**Material supplied:**
------------------------

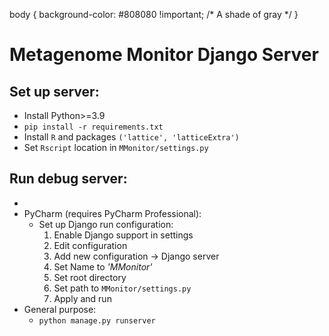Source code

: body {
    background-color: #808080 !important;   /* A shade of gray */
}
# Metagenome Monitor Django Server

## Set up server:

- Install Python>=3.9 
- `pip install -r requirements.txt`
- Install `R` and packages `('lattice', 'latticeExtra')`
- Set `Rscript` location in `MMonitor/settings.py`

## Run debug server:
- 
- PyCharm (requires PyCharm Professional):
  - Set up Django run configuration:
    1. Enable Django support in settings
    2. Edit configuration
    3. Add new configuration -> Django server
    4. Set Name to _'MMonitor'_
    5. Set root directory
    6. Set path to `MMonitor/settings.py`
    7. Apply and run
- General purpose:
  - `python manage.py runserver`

------------------------

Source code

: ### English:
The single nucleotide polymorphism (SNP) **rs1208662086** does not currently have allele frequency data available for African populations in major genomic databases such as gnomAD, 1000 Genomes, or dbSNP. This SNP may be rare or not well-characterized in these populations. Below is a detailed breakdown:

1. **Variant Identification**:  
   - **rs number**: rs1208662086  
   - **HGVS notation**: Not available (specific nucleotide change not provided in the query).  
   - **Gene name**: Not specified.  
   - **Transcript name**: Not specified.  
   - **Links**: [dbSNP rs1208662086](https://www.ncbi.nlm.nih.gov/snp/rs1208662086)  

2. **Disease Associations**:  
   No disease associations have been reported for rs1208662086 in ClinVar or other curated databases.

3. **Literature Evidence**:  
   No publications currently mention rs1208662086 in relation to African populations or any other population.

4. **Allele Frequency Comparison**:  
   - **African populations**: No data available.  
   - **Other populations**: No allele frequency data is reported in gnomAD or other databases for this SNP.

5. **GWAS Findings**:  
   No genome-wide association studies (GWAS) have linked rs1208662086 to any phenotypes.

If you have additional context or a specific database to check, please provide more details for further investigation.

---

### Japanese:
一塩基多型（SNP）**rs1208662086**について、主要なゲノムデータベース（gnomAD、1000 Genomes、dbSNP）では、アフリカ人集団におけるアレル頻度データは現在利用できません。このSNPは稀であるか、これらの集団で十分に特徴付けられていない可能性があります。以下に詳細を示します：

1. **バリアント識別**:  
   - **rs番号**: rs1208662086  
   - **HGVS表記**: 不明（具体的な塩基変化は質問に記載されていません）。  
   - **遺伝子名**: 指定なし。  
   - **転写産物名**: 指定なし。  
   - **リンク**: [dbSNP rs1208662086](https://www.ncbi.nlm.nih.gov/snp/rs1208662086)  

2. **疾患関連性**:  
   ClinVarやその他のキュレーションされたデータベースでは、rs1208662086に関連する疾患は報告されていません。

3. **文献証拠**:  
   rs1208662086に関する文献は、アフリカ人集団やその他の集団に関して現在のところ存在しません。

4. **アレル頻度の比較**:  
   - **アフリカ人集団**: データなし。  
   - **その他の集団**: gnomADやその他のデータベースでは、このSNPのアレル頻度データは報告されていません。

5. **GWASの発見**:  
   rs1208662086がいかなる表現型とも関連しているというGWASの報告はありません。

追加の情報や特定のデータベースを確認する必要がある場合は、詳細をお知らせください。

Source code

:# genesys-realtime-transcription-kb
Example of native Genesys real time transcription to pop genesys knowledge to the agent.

------------------------

**Exercise objective:** Scan the preceding listing for the string "transcription" and copy every line where it occurs.

**Output for this exercise:**
:# genesys-realtime-transcription-kb
Example of native Genesys real time transcription to pop genesys knowledge to the agent.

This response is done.